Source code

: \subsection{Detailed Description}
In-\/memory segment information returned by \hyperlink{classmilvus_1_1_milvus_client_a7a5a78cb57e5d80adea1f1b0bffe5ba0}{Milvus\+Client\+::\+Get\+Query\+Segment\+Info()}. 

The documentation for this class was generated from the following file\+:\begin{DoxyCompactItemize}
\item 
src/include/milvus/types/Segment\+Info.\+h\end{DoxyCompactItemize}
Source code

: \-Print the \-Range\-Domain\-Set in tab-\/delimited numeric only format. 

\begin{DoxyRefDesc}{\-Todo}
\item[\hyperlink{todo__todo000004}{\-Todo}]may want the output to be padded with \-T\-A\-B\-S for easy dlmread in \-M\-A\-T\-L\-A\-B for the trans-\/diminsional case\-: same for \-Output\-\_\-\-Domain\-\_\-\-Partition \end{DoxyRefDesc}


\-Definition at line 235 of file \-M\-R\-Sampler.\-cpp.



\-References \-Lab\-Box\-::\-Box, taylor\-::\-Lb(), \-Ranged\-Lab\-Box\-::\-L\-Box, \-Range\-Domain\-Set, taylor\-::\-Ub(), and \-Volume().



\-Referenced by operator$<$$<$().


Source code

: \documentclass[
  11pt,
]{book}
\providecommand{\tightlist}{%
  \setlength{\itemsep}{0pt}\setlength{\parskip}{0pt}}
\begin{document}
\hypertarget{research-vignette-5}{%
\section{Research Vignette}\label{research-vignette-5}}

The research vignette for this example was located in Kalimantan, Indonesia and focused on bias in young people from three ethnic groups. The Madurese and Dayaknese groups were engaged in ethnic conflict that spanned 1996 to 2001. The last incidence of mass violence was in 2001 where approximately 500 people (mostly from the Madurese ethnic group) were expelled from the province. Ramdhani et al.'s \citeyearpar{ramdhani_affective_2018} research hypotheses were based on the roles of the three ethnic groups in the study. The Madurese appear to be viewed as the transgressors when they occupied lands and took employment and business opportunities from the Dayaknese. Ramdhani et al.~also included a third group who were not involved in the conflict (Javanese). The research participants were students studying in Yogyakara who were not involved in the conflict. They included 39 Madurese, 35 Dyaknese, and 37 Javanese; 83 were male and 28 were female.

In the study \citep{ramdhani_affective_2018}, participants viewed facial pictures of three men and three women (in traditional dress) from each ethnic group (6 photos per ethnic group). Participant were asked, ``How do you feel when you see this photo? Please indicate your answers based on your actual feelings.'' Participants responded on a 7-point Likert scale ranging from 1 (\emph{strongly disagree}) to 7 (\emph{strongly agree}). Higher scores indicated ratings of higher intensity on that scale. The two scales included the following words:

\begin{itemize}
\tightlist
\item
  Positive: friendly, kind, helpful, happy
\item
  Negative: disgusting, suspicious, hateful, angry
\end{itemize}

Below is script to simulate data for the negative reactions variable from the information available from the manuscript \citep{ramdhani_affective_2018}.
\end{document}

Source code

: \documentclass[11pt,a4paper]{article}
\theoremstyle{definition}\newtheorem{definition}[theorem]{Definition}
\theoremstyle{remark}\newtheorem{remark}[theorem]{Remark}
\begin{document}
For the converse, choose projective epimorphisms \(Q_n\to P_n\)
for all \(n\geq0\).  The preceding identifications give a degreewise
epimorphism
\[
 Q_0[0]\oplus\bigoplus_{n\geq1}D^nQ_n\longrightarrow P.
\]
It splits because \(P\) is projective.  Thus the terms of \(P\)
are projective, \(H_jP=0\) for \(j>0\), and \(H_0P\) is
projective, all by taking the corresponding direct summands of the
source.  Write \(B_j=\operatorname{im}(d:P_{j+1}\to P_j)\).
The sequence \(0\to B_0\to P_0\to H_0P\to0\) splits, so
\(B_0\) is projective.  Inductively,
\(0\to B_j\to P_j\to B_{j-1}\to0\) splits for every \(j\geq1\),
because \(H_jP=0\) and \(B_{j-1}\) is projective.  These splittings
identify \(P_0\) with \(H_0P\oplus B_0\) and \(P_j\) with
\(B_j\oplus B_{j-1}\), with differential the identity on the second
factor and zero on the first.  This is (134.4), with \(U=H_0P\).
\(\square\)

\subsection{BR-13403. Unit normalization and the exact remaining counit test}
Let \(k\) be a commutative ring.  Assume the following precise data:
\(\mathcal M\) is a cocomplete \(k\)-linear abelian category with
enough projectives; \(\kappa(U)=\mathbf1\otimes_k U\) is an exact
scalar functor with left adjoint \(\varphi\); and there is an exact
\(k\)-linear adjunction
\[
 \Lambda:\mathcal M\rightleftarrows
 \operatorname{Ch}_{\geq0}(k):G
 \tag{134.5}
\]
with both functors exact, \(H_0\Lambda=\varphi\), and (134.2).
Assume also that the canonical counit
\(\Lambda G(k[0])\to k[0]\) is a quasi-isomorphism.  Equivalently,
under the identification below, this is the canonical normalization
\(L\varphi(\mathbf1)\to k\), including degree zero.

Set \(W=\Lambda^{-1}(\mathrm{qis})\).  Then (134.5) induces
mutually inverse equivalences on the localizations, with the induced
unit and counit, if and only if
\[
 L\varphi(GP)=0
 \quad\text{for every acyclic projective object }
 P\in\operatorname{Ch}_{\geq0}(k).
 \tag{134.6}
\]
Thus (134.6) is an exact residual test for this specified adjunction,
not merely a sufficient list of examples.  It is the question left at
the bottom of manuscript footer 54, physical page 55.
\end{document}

### EXERCISE BRIEF:
Check each line above for the word "exact" and say how many have it, with nothing else.

### SOLUTION FOR THIS EXERCISE:
5